I want to use CUDA 5.0 linking to write re-usable CUDA objects. i've set up this simple test of but my kernel fails silently (runs without error or exception and outputs junk).

My simple test (below) allocates an array of integers to CUDA device memory. The CUDA kernel should populate the array with sequential entries (0,1,2,....,9). The device array is copied to CPU memory and output to the console.

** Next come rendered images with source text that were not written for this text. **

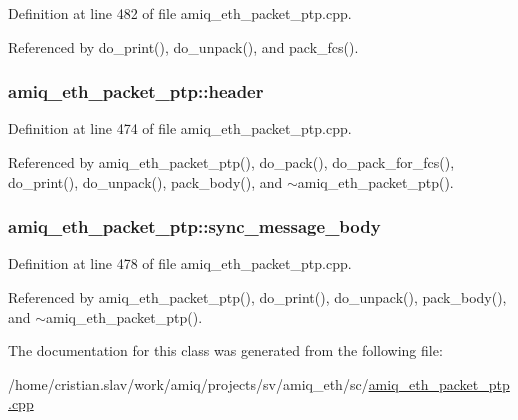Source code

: Definition at line 482 of file amiq\_\-eth\_\-packet\_\-ptp.cpp.

Referenced by do\_\-print(), do\_\-unpack(), and pack\_\-fcs().\hypertarget{classamiq__eth__packet__ptp_a09df382a165bd23e508f402ff0833c36}{
\subsubsection[{header}]{ {\bf amiq\_\-eth\_\-packet\_\-ptp::header}}}
\label{classamiq__eth__packet__ptp_a09df382a165bd23e508f402ff0833c36}


Definition at line 474 of file amiq\_\-eth\_\-packet\_\-ptp.cpp.

Referenced by amiq\_\-eth\_\-packet\_\-ptp(), do\_\-pack(), do\_\-pack\_\-for\_\-fcs(), do\_\-print(), do\_\-unpack(), pack\_\-body(), and $\sim$amiq\_\-eth\_\-packet\_\-ptp().\hypertarget{classamiq__eth__packet__ptp_ad28ea57af5d6111b1724fb14e995d30c}{
\subsubsection[{sync\_\-message\_\-body}]{ {\bf amiq\_\-eth\_\-packet\_\-ptp::sync\_\-message\_\-body}}}
\label{classamiq__eth__packet__ptp_ad28ea57af5d6111b1724fb14e995d30c}


Definition at line 478 of file amiq\_\-eth\_\-packet\_\-ptp.cpp.

Referenced by amiq\_\-eth\_\-packet\_\-ptp(), do\_\-print(), do\_\-unpack(), pack\_\-body(), and $\sim$amiq\_\-eth\_\-packet\_\-ptp().

The documentation for this class was generated from the following file:\begin{DoxyCompactItemize}
\item 
/home/cristian.slav/work/amiq/projects/sv/amiq\_\-eth/sc/\hyperlink{amiq__eth__packet__ptp_8cpp}{amiq\_\-eth\_\-packet\_\-ptp.cpp}\end{DoxyCompactItemize}
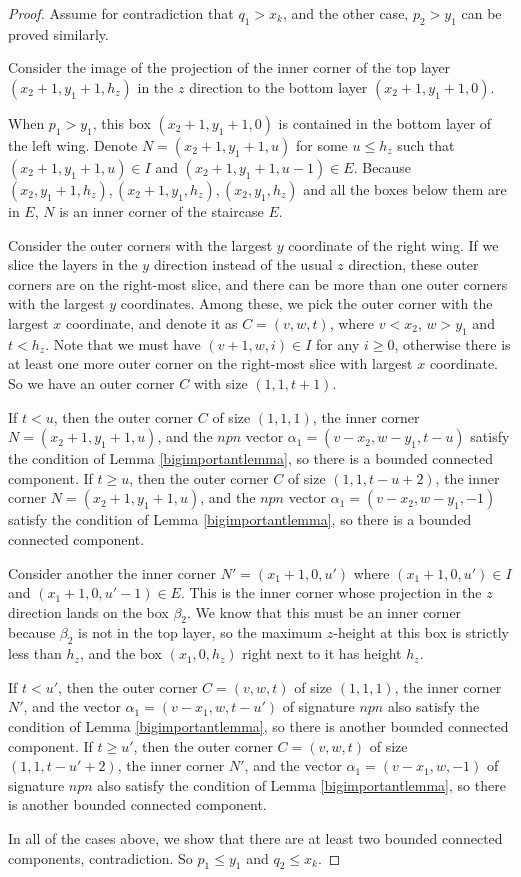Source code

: \documentclass{amsart}[10pt]
\theoremstyle{plain}
\theoremstyle{definition}
\begin{document}
\begin{proof}
Assume for contradiction that $q_1 > x_k$, and the other case, $p_2 > y_1$ can be proved similarly. 

Consider the image of the projection of the inner corner of the top layer $(x_2+1, y_1+1, h_z)$ in the $z$ direction to the bottom layer $(x_2+1, y_1+1,0)$.

When $p_1 > y_1$, this box $(x_2+1, y_1+1,0)$ is contained in the bottom layer of the left wing.  Denote $N=(x_2+1, y_1+1,u)$ for some $u \leq h_z$ such that $(x_2+1, y_1+1,u) \in I$ and $(x_2+1, y_1+1,u-1) \in E$. Because $(x_2, y_1+1,h_z), (x_2+1, y_1,h_z), (x_2, y_1,h_z)$ and all the boxes below them are in $E$, $N$ is an inner corner of the staircase $E$.

Consider the outer corners with the largest $y$ coordinate of the right wing. If we slice the layers in the $y$ direction instead of the usual 
$z$ direction, these outer corners are on the right-most slice, and there can be more than one outer corners with the largest $y$ coordinates. Among these, we pick the outer corner with the largest $x$ coordinate, and denote it as $C=(v, w, t)$, where $v < x_2$, $w>y_1$ and $t <h_z$. Note that we must have $(v+1, w, i) \in I$ for any $i \geq 0$, otherwise there is at least one more outer corner on the right-most slice with largest $x$ coordinate. So we have an outer corner $C$ with size $(1, 1, t+1)$. 

If $t < u$, then the outer corner $C$ of size $(1,1,1)$, the inner corner $N=(x_2+1, y_1+1,u)$, and the $npn$ vector $\alpha_1=(v-x_2, w-y_1, t-u)$ satisfy the condition of Lemma \ref{bigimportantlemma}, so there is a bounded connected component. If $t \geq u$, then the outer corner $C$ of size $(1,1,t-u+2)$, the inner corner $N=(x_2+1, y_1+1,u)$, and the $npn$ vector $\alpha_1=(v-x_2, w-y_1, -1)$ satisfy the condition of Lemma \ref{bigimportantlemma}, so there is a bounded connected component. 

Consider another the inner corner $N'=(x_1+1, 0, u')$ where $(x_1+1, 0, u') \in I$ and $(x_1+1, 0, u'-1) \in E$. This is the inner corner whose projection in the $z$ direction lands on the box $\beta_2$. We know that this must be an inner corner because $\beta_2$ is not in the top layer, so the maximum $z$-height at this box is strictly less than $h_z$, and the box $(x_1, 0, h_z)$ right next to it has height $h_z$.

If $t < u'$, then the outer corner $C=(v, w, t)$ of size $(1,1,1)$, the inner corner $N'$, and the vector $\alpha_1=(v-x_1, w, t-u')$ of signature $npn$ also satisfy the condition of Lemma \ref{bigimportantlemma}, so there is another bounded connected component. If $t \geq u'$, then the outer corner $C=(v, w, t)$ of size $(1,1,t-u'+2)$, the inner corner $N'$, and the vector $\alpha_1=(v-x_1, w, -1)$ of signature $npn$ also satisfy the condition of Lemma \ref{bigimportantlemma}, so there is another bounded connected component. 

In all of the cases above, we show that there are at least two bounded connected components, contradiction. So $p_1 \leq y_1$ and $q_2 \leq x_k$.
\end{proof}
\end{document}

Currently, this code outputs "0,0,0,0,0,0,0,0,0," instead of the desired "0,1,2,3,4,5,6,7,8,9,". It is compiled using VS2010 and CUDA 5.0 (with compute_35 and sm_35 set). Running on Win7-64-bit with a GeForce 580.

In Test.h:

class Test
{
public:
    Test();
    ~Test();
    void Run();
private:
    int* cuArray;
};

In Test.cu:

#include <stdio.h>
#include <assert.h>
#include <cuda_runtime.h>

#include "Test.h"

#define ARRAY_LEN 10


__global__ void kernel(int *p)
{
    int elemID = blockIdx.x * blockDim.x + threadIdx.x;
    p[elemID] = elemID;
}

Test::Test() 
{
    cudaMalloc(&cuArray, ARRAY_LEN * sizeof(int));
}


Test::~Test() 
{
    cudaFree(cuArray);
}


void Test::Run()
{
    kernel<<<1,ARRAY_LEN>>>(cuArray);
    // Copy the array contents to CPU-accessible memory
    int cpuArray[ARRAY_LEN];
    cudaMemcpy(static_cast<void*>(cpuArray), static_cast<void*>(cuArray), ARRAY_LEN * sizeof(int), cudaMemcpyDeviceToHost);

    // Write the array contents to console
    for (int i = 0; i < ARRAY_LEN; ++i)
        printf("%d,", cpuArray[i]);
    printf("\n");
}

In main.cpp:

#include <iostream>
#include "Test.h"
int main()
{

    Test t;
    t.Run();
}

I've experimented with the DECLs (__device__ __host__) as suggested by @harrism but to no effect.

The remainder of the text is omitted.